Volunteering with the unhoused one struggles to maintain a sense of perspective. The system is so broken, the need so vast, one can easily justify behaviors which would be unthinkable in a professional organization. When one is (or imagines one is) addressing a crisis—helping a mother with her infant child, trying to separate an unhoused woman from an abusive partner, or get a long-time acquaintance into rehab—it is easy to brush aside semi-official protocol. Every experienced outreach volunteer has gone out alone to visit an encampment or given their phone number to a participant.
At first, looking into Gaya’s death seemed only an extension of these regular irregular activities. Increasingly it was becoming clear my behavior was outside the scope of my organization, and potentially dangerous. The day after Nil cut off contact, an unhoused friend who heard I’m looking into Gaya’s murder texts me an admonition. “…[Be] careful bcz she burned A LOT of bridges and severely pissed off a lot of people…the list of suspects has to be 10 miles long…Maybe longer.”
Willy would have to be included on that list. A rail thin, silver-haired Armenian man, he was Gaya’s partner before she took up with Carl. Willy lives about half a mile downriver from where Gaya was killed, beneath the white spire of the Atwater Village Horse Bridge, in a tent surrounded by a small junkyard of scavenged bike parts. I find him searching through a pile of busted tire tubes and ask him about Gaya.
“I don’t want to talk about that fucking bitch,” he tells me, then proceeds to do so. He says that she’d been on the streets long before he met her, and he doesn’t know anything about how she got there. He says she’s been “making her way up the river from Frogtown,” and that her M.O. was to find a man she could use as a protector, move in, steal from them, then find another man to protect her against the first before repeating the cycle. He says this is what happened to him. He says he let her move into his tent a few months back, but that she quickly proved to be trouble. He says she was a thief and describes her habit of stealing his possessions in front of him, then daring him to respond. When he finally decided to throw her out, Willy says Gaya refused to leave and even tried to provoke him into hitting her so she could call the cops.
Willy’s loathing of Gaya is venomous, unpleasant to be around. “Usually when someone dies you feel something here,” he says, tapping his hollow chest, “but for that bitch? Nothing.” Several times during our conversation he says that he wanted to kill her or would have killed her.

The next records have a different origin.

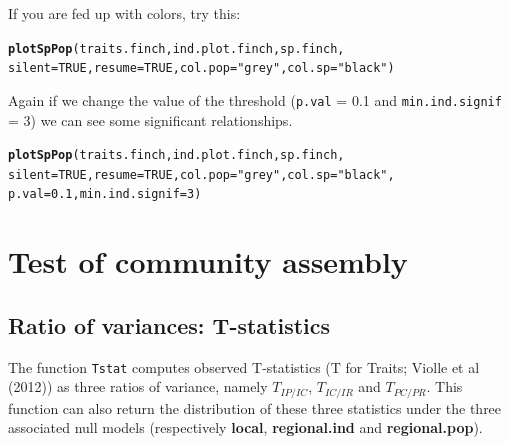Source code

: \documentclass[12pt]{article}\usepackage[]{graphicx}\usepackage[]{color}
\makeatletter
\newcommand{\hlnum}[1]{\textcolor[rgb]{0.686,0.059,0.569}{#1}}%
\newcommand{\hlstr}[1]{\textcolor[rgb]{0.192,0.494,0.8}{#1}}%
\newcommand{\hlstd}[1]{\textcolor[rgb]{0.345,0.345,0.345}{#1}}%
\newcommand{\hlkwc}[1]{\textcolor[rgb]{0.333,0.667,0.333}{#1}}%
\newcommand{\hlkwd}[1]{\textcolor[rgb]{0.737,0.353,0.396}{\textbf{#1}}}%
\newenvironment{kframe}{%
 \def\at@end@of@kframe{}%
 \ifinner\ifhmode%
  \def\at@end@of@kframe{\end{minipage}}%
  \begin{minipage}{\columnwidth}%
 \fi\fi%
 \def\FrameCommand##1{\hskip\@totalleftmargin \hskip-\fboxsep
 \colorbox{shadecolor}{##1}\hskip-\fboxsep
     \hskip-\linewidth \hskip-\@totalleftmargin \hskip\columnwidth}%
 \MakeFramed {\advance\hsize-\width
   \@totalleftmargin\z@ \linewidth\hsize
   \@setminipage}}%
 {\par\unskip\endMakeFramed%
 \at@end@of@kframe}
\newenvironment{knitrout}{}{} %
\makeatother
\begin{document}
If you are fed up with colors, try this:
\begin{knitrout}
\color{fgcolor}\begin{kframe}
\begin{alltt}
\hlkwd{plotSpPop}\hlstd{(traits.finch, ind.plot.finch, sp.finch,}
      \hlkwc{silent} \hlstd{=} \hlnum{TRUE}\hlstd{,} \hlkwc{resume} \hlstd{=} \hlnum{TRUE}\hlstd{,} \hlkwc{col.pop} \hlstd{=} \hlstr{"grey"}\hlstd{,} \hlkwc{col.sp} \hlstd{=} \hlstr{"black"}\hlstd{)}
\end{alltt}


{\ttfamily\noindent\bfseries{}}\end{kframe}
\end{knitrout}

Again if we change the value of the threshold (\texttt{p.val} = 0.1 and \texttt{min.ind.signif} = 3) we can see some significant relationships.

\begin{knitrout}
\color{fgcolor}\begin{kframe}
\begin{alltt}
\hlkwd{plotSpPop}\hlstd{(traits.finch, ind.plot.finch, sp.finch,}
      \hlkwc{silent} \hlstd{=} \hlnum{TRUE}\hlstd{,} \hlkwc{resume} \hlstd{=} \hlnum{TRUE}\hlstd{,} \hlkwc{col.pop} \hlstd{=} \hlstr{"grey"}\hlstd{,} \hlkwc{col.sp} \hlstd{=} \hlstr{"black"}\hlstd{,}
      \hlkwc{p.val} \hlstd{=} \hlnum{0.1}\hlstd{,} \hlkwc{min.ind.signif} \hlstd{=} \hlnum{3}\hlstd{)}
\end{alltt}


{\ttfamily\noindent\bfseries{}}\end{kframe}
\end{knitrout}


\newpage

\section{Test of community assembly}

\subsection{Ratio of variances: T-statistics}

The function \texttt{Tstat} computes observed T-statistics (T for Traits; Violle et al (2012)) as three ratios of variance, namely $T_{IP/IC}$, $T_{IC/IR}$ and $T_{PC/PR}$. This function can also return the distribution of these three statistics under the three associated null models (respectively \textbf{local}, \textbf{regional.ind} and \textbf{regional.pop}).
\\
\end{document}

But he says that about several other people too – about Nil and Carl, about John and Lunatic who live underneath Colorado, about most of his neighbors. Willy’s is a world of constant conflict, some hypothesized, some real, and it is difficult to distinguish between the two. He says that Nil is a psychopath, that he assaulted some people in a neighboring encampment and once threatened him with a knife. In truth, Willy’s dislike for his neighbors is nearly universal. At one point he recommends that someone come by with a bulldozer and push out all the people living on the river, adding that this hypothetical driver should be “given a medal.”
Willy concludes our conversation with a suggestion that I abandon any further investigation into Gaya's death. “Forget about her,” he says, “she isn’t worth your trouble.”